Il programma televisivo prevede che l’intervista venga interpuntata da tre attori che interpretano il racconto «La vita che salvi può essere la tua», qualche anno dopo dallo stesso verrà tratto un film con Gene Kelly nelle vesti di Tom Shiflet, il protagonista con un braccio solo che in cambio dell’auto che ha rimesso in funzione accetta di sposare, e subito dopo l’abbandona in un diner, la figlia mentalmente disabile della proprietaria. Nella versione cinematografica, invece, Tom si pente e torna dalla ragazza: la O’Connor è profondamente delusa dalla revisione della storia che ne snatura il significato originale, ma soprattutto dalla reazione degli spettatori che apprezzano molto di più l’edulcorata versione televisiva. Come aveva già schiettamente dichiarato a Harvey Breit, che durante una pausa degli attori le aveva chiesto di riassumere la storia, lei rimane convinta che : «No, assolutamente no. Non penso si possa parafrasare una storia come quella. Penso ci sia solo un modo per raccontarla ed è quello con cui la storia è stata raccontata».

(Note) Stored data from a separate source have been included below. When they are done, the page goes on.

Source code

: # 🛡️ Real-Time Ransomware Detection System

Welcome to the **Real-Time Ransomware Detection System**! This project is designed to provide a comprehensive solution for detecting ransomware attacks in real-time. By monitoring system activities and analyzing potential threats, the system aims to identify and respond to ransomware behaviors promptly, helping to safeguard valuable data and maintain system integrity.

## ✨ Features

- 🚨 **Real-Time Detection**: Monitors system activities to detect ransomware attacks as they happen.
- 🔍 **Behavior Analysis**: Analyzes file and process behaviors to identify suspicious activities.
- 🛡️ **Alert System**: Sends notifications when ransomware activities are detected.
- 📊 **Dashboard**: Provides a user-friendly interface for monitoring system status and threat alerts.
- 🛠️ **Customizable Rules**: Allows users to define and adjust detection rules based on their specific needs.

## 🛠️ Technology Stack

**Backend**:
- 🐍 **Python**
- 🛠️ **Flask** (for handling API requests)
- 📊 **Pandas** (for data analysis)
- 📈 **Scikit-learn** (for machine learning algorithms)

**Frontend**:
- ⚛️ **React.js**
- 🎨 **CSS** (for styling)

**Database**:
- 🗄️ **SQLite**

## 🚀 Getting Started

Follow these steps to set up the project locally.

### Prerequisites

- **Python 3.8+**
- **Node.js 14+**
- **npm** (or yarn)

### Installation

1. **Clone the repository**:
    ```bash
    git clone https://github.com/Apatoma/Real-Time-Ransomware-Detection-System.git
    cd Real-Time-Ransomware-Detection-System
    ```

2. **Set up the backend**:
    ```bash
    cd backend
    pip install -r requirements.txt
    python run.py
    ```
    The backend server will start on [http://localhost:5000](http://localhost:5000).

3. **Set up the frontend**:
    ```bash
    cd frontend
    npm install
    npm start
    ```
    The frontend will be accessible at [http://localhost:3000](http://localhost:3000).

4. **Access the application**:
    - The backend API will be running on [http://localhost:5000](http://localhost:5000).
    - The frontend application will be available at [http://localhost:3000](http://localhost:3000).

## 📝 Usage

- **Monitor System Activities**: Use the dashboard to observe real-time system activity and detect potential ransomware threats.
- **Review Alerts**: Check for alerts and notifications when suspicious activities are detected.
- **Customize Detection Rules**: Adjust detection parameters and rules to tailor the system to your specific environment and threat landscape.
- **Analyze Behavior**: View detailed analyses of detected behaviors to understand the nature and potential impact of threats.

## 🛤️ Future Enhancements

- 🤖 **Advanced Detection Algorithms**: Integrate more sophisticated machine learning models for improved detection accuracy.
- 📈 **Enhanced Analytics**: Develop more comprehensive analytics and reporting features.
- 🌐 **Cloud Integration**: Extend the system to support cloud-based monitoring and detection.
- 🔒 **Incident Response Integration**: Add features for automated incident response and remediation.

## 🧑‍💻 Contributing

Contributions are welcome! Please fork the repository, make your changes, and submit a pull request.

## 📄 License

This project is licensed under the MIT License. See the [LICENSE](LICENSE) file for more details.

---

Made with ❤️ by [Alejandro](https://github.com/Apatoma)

Le ore che per disciplina e convinzione si impone quotidianamente alla scrivania servono a questo: non basta avere una storia per raccontarla, bisogna saperla mettere sulla pagina. E lei scrive, riscrive, invia copia dei suoi dattiloscritti agli amici, corregge alla luce dei commenti e delle critiche, e rielabora. Il risultato sono racconti in cui nessuna riga è sprecata e ogni parola ha la sua precisa e necessaria collocazione. Il livello di profondità al quale un lettore può arrivare dipende, per la O’Connor, esclusivamente dalla predisposizione del fruitore a mettersi in gioco, ma questo non è più un problema della scrittrice. Il problema vero di ogni scrittore sta nel costruire storie che consentano di «offrire intrattenimento sull’immediato piano fisico a un certo tipo di lettore» e, al tempo stesso, «offrire maggior profondità di significato al lettore provvisto degli strumenti per coglierla».

Questi dieci racconti della prima raccolta alla O’Connor piacciono «più che a chiunque altro» tanto che confessa: «li leggo e li rileggo e mi sbellico dalle risate, poi mi ricordo che li ho scritti io e un po’ mi vergogno». Ottengono all’epoca un buon successo di pubblico, tanto è vero che Catharine Carver, il suo editor, le scrive facendole presente che il libro è tra le opere più di successo che hanno in catalogo, secondo solo a Thomas Merton, e Flannery ironizza che «ciò, in realtà, non depone molto a favore del loro catalogo». A Milledgeville, la sua cittadina,  diventa una celebrità, ma lei reagisce con la solita contrarietà, convinta che «tutti mi stringono la mano, ma nessuno legge le mie storie». Parole smentite allora come oggi.